Film documentaire sur Boris Vildé réalisé par le cinéaste estonien Simon Chkolnikov.
Lieux: Fontenay-aux-Roses, Paris, Ivry, Riga, Tartu.

Né le 14 janvier 1918 a Moscou d'une mère actrice, décédé à Tallinn le 27 juillet 2015. Friand de cinéma dès l'enfance, à travaillé en 1934 au studio des information à Moscou. A beaucoup voyagé pour photographier et filmer : construction du canal Moscou-Volga, le premier brise-glace soviétique en Arctique, en Asie centrale et sur Novaya Zemlya .

En 1939, après être devenu assistant, Chkolnikov a été conduit à travailler pour l'Armée Rouge.

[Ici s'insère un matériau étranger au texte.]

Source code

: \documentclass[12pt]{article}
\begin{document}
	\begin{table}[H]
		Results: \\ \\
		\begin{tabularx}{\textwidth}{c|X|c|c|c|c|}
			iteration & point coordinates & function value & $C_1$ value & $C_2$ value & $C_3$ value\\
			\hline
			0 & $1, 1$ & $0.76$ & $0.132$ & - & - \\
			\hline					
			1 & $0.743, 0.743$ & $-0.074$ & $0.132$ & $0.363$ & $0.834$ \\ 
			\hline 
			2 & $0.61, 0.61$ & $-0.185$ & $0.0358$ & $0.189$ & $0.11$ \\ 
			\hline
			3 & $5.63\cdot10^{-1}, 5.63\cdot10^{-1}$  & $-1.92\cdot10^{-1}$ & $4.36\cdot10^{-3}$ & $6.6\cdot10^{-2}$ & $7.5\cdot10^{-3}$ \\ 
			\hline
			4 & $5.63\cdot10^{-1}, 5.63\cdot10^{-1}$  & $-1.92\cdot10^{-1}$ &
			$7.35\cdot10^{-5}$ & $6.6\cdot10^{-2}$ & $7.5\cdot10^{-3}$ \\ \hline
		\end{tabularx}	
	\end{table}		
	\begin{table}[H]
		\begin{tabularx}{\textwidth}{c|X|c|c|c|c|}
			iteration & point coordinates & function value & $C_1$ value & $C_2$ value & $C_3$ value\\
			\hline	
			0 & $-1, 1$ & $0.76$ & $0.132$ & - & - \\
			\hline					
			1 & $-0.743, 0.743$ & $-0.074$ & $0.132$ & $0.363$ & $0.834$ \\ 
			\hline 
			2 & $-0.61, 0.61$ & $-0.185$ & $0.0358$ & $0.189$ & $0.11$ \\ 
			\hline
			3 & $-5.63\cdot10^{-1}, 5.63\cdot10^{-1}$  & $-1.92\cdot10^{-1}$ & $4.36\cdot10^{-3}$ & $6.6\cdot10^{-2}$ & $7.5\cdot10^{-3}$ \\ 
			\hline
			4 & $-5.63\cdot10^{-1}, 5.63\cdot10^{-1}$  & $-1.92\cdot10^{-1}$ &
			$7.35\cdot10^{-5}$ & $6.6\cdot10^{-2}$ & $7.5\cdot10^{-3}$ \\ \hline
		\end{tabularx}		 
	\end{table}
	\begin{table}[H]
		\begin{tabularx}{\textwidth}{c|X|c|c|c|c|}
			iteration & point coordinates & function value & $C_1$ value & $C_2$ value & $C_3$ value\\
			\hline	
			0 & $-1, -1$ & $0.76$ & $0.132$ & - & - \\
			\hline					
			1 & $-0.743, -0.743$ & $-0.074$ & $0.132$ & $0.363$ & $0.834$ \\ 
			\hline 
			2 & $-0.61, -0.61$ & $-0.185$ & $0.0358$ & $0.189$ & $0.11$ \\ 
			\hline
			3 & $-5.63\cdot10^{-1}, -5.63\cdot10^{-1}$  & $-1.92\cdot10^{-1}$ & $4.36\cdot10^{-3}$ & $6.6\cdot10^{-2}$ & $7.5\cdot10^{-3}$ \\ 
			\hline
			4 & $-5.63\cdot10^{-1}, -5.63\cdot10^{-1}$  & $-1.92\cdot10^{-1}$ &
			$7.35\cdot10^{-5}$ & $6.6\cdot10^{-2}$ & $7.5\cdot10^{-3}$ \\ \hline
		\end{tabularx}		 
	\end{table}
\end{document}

Il est enrôlé en 1940, blessé en 1941. En 1942 participe à la libération de Kalinin et de Rzhev et est de nouveau blessé. Membre du PCUS depuis 1945, il s'est vu décerner l'Ordre de la Bannière rouge et la médaille de 1er degré de «Partisan de la guerre patriotique». Après la guerre, Simon Chkolnikov a travaillé comme opérateur et directeur du studio central de films documentaires. En 1946, il s'établit à Tallinn où il travaille depuis 1948 au studio de cinéma " Tallinnfilm ". Il y réalise plusieurs films documentaires (dont, en 1967, celui sur Boris Vildé "Je suis prêt, je viens - Я готов, я иду". En 2007, alors âgé de 89 ans, il est devenu membre du conseil municipal de Tallinn. Il a été inhumé au cimetière de Pärnamäe.

A Fontenay-aux-Roses, la grande artère traversant toute la ville se nomme "Rue Boris Vildé". Au tout début du film, la caméra fait un court arrêt sur la plaque de cette rue où l'on pouvait lire alors "Rue Boris Vildé - fusillé par l'ennemi". Aujourd'hui, la rue est simplement nommée "Rue Boris Vildé". Le film de Simon Chkolnikov est sous-titré à l'écran en langue estonienne. Mais le commentaire vocal est en langue russe.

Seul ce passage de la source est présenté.